Normally it is possible to argue with an inside dust jacket quote, but in this case, it’s improbable.

“Spy Sinker is the crescendo climax of the six previous bestselling novels by Len Deighton–and it ties them all together.”

Spy Sinker is the culmination of the six previous novels, but it’s so much more than that. In a way, Berlin Game, Mexico Set, London Match, Winter, Spy Hook, and Spy Line are the dots plotted on a graph in the Bernard Samson Universe that Len Deighton has crafted, and Spy Sinker connects them all.

Any hunches, inklings, or thoughts that weren’t concrete from Spy Hook and/or Spy Line are laid bare with the other side of the coin in Sinker. It is very much a behind-the-curtain look at the story up to a point.

Yet, there is still one curious piece to this novel. For a book franchise, which is what this is part of, and Sinker’s Samson-adjacent plot, Bernard Samson is not the focal point of Sinker. We, as the readers, however, do learn an awful lot about our otherwise leading man from the other characters in this world. It’s as if everything you came to know of Bernard and his world from the previous books in the franchise was still not enough.

So what have we learned about Samson from those around him?

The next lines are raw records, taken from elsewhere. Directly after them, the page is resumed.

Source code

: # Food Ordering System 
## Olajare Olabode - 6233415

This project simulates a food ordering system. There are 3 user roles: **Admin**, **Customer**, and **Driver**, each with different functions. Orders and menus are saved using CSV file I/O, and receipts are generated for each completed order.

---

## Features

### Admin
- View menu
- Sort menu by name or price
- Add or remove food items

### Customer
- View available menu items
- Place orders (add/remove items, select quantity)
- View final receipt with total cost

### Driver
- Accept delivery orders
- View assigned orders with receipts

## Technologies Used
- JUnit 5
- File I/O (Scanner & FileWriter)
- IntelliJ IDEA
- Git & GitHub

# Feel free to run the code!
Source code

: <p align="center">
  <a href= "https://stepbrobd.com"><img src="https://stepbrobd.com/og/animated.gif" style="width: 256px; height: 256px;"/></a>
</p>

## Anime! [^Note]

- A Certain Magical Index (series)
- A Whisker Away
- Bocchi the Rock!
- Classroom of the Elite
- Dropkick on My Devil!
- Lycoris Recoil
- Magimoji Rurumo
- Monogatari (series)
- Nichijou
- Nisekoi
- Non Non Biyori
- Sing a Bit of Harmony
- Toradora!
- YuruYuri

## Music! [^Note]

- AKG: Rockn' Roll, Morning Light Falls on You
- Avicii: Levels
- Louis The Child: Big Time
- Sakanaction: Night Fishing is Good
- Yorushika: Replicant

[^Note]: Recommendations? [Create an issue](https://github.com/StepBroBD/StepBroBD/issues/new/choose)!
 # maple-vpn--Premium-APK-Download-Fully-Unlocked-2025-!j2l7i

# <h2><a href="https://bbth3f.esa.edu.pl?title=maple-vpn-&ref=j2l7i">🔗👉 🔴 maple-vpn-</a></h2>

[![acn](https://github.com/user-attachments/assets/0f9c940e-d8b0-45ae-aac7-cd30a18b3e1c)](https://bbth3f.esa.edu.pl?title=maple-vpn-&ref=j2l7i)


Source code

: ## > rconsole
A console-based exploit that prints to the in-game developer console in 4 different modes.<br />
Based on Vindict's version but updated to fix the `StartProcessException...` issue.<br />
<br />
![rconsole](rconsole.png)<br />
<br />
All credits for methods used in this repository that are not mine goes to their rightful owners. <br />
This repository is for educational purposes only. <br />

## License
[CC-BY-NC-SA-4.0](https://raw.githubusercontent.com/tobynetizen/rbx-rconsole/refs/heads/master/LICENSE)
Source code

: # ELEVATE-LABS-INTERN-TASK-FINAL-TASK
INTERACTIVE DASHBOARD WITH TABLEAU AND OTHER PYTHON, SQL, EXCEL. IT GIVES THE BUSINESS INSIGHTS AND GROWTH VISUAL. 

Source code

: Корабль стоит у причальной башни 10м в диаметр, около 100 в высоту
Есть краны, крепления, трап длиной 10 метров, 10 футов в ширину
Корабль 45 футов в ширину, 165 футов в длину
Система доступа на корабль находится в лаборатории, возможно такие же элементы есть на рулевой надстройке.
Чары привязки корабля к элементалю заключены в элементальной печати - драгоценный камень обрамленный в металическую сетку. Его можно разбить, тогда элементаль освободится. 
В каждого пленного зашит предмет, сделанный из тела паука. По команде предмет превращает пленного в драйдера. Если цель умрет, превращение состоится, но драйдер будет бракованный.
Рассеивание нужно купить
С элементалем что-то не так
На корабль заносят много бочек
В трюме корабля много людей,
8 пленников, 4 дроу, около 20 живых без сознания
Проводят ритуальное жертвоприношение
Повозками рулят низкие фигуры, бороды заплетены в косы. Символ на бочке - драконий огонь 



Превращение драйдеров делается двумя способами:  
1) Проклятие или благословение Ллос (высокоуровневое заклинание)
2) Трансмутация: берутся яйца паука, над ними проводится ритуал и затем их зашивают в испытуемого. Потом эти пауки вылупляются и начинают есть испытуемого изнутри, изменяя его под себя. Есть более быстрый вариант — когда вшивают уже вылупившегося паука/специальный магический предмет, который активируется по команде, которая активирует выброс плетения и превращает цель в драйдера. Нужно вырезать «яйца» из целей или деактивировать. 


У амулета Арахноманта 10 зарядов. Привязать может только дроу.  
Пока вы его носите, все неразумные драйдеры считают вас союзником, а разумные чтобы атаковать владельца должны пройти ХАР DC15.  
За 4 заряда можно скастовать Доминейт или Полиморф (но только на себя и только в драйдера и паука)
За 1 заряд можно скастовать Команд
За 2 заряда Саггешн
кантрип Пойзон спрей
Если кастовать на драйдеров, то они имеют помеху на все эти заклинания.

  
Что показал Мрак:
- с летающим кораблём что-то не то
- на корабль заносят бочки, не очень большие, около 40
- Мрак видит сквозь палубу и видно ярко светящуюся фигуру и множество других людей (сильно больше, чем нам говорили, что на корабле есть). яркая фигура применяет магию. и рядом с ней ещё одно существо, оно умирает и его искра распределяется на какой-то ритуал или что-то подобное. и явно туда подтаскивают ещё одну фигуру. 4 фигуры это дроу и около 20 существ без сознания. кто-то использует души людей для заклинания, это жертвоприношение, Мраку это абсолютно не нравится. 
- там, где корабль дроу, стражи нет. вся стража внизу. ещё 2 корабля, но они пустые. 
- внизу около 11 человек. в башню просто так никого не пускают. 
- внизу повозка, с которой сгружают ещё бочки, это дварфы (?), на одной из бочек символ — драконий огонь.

His wife thought that “as Chandler said, ‘Down these mean streets a man must go who is not himself mean, who is neither tarnished nor afraid. . . . Complete man, common man, and yet an unusual man,’ Bernard Samson was such a man.”

Those who he reported to thought that “Bernard’s arrogance comes from something inside him, some vitality, force, and a seemingly inexhaustible fund of courage. Our great universities will never be able to furnish inner strength, no one can. What teachers provide is always superimposed on the person that already exists. Education is a carapace, a cloud laid on the soul, a protection, a coloration or something to hide inside.”

Plus there’s this: “Bernard Samson could be an amusing companion when he was in a good mood. His caustic comments on his superiors, the government, and indeed the world around him were partly his defense against a system that had never given him a proper chance, but they sometimes contained more than a grain of truth. Bernard’s reputation was of being lucky, but his luck came from a professional attitude and a lot of hard work. Bernard was a tough guy…”

While readers learn more about this fictional main character that they’ve come to know over seven books, there remain universal truths in this fictional world that relate to our own, and will always be timeless in espionage and life.

  • “There was always another layer of onion no matter how deep you went.”
  • “’You’re so young. You trust everyone and the world is so cruel.’”
  • “I suspect that dealing in failure provides an excuse for a lack of success.”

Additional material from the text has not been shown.